Detection Methods for CVE-2022-42916
Indicators of Compromise
- Unexpected HTTP (non-HTTPS) connections to domains that should enforce HSTS
- Network traffic containing URLs with Unicode full stop characters (U+3002) in domain names
- Log entries showing curl connecting to HTTP endpoints for known HTTPS-only domains
Detection Strategies
- Monitor for curl processes initiating HTTP connections to sensitive domains that have HSTS policies
- Implement network-level inspection for URLs containing IDN characters in security-sensitive contexts
- Audit curl version deployments across infrastructure to identify vulnerable installations (7.77.0 - 7.85.0)
- Review application logs for unusual URL patterns containing non-ASCII characters in domain portions
Monitoring Recommendations
- Deploy network monitoring to flag HTTP traffic to domains with known HSTS policies
- Implement version tracking for curl installations across all systems and containers
- Configure alerting for any curl instances running versions between 7.77.0 and 7.85.0
- Monitor for IDN-related URL patterns in web application firewall logs
How to Mitigate CVE-2022-42916
Immediate Actions Required
- Upgrade curl to version 7.86.0 or later immediately on all affected systems
- Audit all applications and systems that embed or use libcurl for vulnerable versions
- Review Splunk Universal Forwarder deployments and apply vendor patches
- For macOS systems, apply the latest security updates from Apple (reference Apple Support Article HT213604 and HT213605)
Patch Information
The vulnerability was addressed in curl version 7.86.0, released on October 26, 2022. The fix ensures that IDN normalization occurs before HSTS cache lookups, eliminating the bypass vector.

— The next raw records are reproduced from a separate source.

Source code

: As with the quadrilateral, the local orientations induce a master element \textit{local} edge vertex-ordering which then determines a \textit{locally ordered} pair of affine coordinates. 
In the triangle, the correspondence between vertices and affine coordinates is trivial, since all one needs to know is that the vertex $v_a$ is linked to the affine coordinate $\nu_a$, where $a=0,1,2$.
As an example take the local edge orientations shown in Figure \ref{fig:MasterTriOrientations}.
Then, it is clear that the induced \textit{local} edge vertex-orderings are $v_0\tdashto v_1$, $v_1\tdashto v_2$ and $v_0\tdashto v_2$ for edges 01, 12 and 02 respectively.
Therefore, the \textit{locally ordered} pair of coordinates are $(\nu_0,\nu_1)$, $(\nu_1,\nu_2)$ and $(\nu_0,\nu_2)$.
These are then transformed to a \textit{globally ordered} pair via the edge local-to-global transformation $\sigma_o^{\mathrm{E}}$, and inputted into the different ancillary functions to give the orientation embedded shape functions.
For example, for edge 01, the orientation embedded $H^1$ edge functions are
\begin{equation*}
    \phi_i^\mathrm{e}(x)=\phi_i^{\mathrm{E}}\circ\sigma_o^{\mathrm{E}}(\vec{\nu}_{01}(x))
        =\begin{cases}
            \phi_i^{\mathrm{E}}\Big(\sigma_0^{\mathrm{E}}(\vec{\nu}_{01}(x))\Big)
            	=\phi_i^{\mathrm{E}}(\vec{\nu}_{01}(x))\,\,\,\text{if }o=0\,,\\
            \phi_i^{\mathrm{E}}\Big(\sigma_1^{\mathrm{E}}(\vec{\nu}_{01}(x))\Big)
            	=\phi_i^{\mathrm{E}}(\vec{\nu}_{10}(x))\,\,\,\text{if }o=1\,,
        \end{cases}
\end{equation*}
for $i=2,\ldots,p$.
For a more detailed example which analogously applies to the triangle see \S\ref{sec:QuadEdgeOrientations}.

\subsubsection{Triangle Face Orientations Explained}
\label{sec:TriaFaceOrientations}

Organizations should upgrade to this version or later to remediate the vulnerability.
Vendor-specific patches are available:
- curl Official Security Advisory
- Gentoo GLSA 2022-12-01
- NetApp Security Advisory NTAP-20221209-0010
- Fedora packages have been updated via Fedora Package Announcements
Workarounds
- Disable HSTS support in curl if the feature is not strictly required and upgrade is not immediately possible
- Implement network-level HTTPS enforcement (e.g., firewall rules blocking HTTP to sensitive domains)
- Use application-level URL validation to reject URLs containing IDN characters before passing to curl
- Deploy TLS inspection to enforce encrypted connections regardless of client behavior
# Verify curl version and upgrade if vulnerable
curl --version | head -1
# If version is between 7.77.0 and 7.85.0, upgrade immediately
# On Debian/Ubuntu systems
sudo apt update && sudo apt upgrade curl
# On RHEL/CentOS/Fedora systems
sudo dnf update curl
# Verify the upgraded version
curl --version | head -1
Disclaimer: This content was generated using AI. While we strive for accuracy, please verify critical information with official sources.